» Goal of the exercise: Throughout the records below, find each line holding "Suppose" and copy it.
··· The data ···
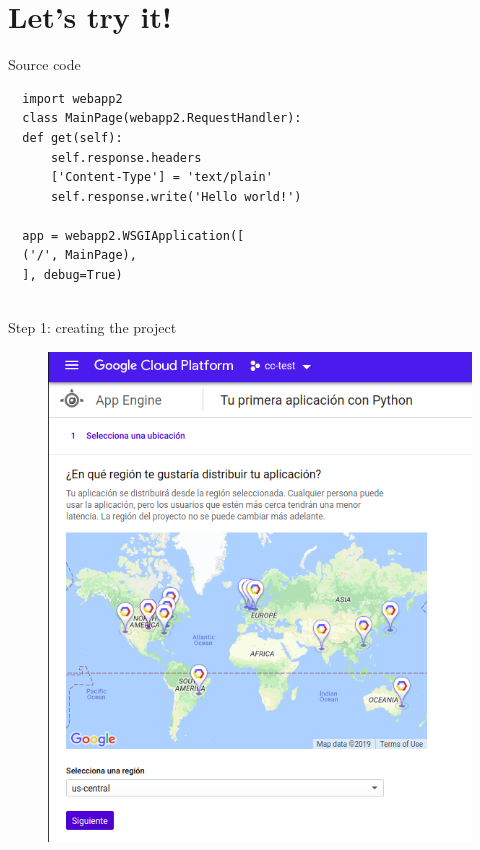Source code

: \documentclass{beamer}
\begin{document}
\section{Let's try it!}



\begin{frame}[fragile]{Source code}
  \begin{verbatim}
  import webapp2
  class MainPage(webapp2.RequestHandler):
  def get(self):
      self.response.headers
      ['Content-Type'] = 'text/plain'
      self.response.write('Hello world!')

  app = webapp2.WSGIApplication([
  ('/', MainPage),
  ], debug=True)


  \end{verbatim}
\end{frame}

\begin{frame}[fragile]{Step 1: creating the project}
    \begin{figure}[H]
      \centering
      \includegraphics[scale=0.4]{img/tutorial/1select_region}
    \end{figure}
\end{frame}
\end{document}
···
··· The data ···
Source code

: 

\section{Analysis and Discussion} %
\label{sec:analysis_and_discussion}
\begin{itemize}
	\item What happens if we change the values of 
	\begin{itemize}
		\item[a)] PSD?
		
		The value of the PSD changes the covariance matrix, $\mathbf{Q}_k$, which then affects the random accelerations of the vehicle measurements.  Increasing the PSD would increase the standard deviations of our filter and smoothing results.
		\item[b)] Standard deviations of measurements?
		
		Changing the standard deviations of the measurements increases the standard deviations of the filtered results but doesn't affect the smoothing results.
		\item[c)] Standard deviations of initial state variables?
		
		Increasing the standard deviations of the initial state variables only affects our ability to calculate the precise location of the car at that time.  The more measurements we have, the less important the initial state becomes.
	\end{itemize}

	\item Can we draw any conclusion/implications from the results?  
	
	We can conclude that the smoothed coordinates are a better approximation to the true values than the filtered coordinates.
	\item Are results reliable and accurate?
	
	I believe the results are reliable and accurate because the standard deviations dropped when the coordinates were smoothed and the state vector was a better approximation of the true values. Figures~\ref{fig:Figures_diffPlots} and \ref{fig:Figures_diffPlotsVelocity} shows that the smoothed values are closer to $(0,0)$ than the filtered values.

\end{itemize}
···
··· The data ···
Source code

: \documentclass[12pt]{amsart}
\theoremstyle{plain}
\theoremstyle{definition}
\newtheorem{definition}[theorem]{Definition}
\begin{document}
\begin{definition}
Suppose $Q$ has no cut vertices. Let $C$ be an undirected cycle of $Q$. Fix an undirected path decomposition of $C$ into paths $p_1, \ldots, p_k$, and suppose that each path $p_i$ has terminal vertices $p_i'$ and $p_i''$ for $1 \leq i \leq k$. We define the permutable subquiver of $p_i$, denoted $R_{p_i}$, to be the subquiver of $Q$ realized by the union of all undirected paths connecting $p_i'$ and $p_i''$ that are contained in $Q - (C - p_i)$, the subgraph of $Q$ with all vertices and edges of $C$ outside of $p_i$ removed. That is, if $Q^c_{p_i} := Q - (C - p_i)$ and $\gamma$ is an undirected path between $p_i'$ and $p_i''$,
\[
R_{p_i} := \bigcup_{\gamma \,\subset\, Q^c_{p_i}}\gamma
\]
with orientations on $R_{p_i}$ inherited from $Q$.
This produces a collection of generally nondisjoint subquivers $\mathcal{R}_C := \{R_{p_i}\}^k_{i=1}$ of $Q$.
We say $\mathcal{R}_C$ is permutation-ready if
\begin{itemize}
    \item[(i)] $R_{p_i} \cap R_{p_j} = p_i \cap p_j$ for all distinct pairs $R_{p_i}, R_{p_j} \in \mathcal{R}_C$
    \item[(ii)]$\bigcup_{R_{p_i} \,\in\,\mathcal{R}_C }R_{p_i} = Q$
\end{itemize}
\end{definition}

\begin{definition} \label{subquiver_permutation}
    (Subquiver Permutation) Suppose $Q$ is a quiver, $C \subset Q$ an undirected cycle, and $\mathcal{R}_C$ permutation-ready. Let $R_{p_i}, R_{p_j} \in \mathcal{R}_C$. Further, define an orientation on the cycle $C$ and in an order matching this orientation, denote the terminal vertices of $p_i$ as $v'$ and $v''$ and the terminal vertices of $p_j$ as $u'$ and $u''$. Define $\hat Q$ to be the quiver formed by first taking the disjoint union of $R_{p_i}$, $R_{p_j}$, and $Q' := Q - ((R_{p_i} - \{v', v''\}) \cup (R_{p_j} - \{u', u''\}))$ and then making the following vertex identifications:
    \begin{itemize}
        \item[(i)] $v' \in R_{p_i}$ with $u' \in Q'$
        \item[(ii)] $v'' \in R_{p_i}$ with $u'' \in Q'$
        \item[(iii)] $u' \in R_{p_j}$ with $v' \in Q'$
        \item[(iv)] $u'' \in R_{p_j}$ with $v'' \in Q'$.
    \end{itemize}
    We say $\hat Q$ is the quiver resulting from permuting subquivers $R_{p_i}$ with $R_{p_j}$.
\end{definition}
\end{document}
···
» Problem solution:
Suppose $Q$ has no cut vertices. Let $C$ be an undirected cycle of $Q$. Fix an undirected path decomposition of $C$ into paths $p_1, \ldots, p_k$, and suppose that each path $p_i$ has terminal vertices $p_i'$ and $p_i''$ for $1 \leq i \leq k$. We define the permutable subquiver of $p_i$, denoted $R_{p_i}$, to be the subquiver of $Q$ realized by the union of all undirected paths connecting $p_i'$ and $p_i''$ that are contained in $Q - (C - p_i)$, the subgraph of $Q$ with all vertices and edges of $C$ outside of $p_i$ removed. That is, if $Q^c_{p_i} := Q - (C - p_i)$ and $\gamma$ is an undirected path between $p_i'$ and $p_i''$,
    (Subquiver Permutation) Suppose $Q$ is a quiver, $C \subset Q$ an undirected cycle, and $\mathcal{R}_C$ permutation-ready. Let $R_{p_i}, R_{p_j} \in \mathcal{R}_C$. Further, define an orientation on the cycle $C$ and in an order matching this orientation, denote the terminal vertices of $p_i$ as $v'$ and $v''$ and the terminal vertices of $p_j$ as $u'$ and $u''$. Define $\hat Q$ to be the quiver formed by first taking the disjoint union of $R_{p_i}$, $R_{p_j}$, and $Q' := Q - ((R_{p_i} - \{v', v''\}) \cup (R_{p_j} - \{u', u''\}))$ and then making the following vertex identifications:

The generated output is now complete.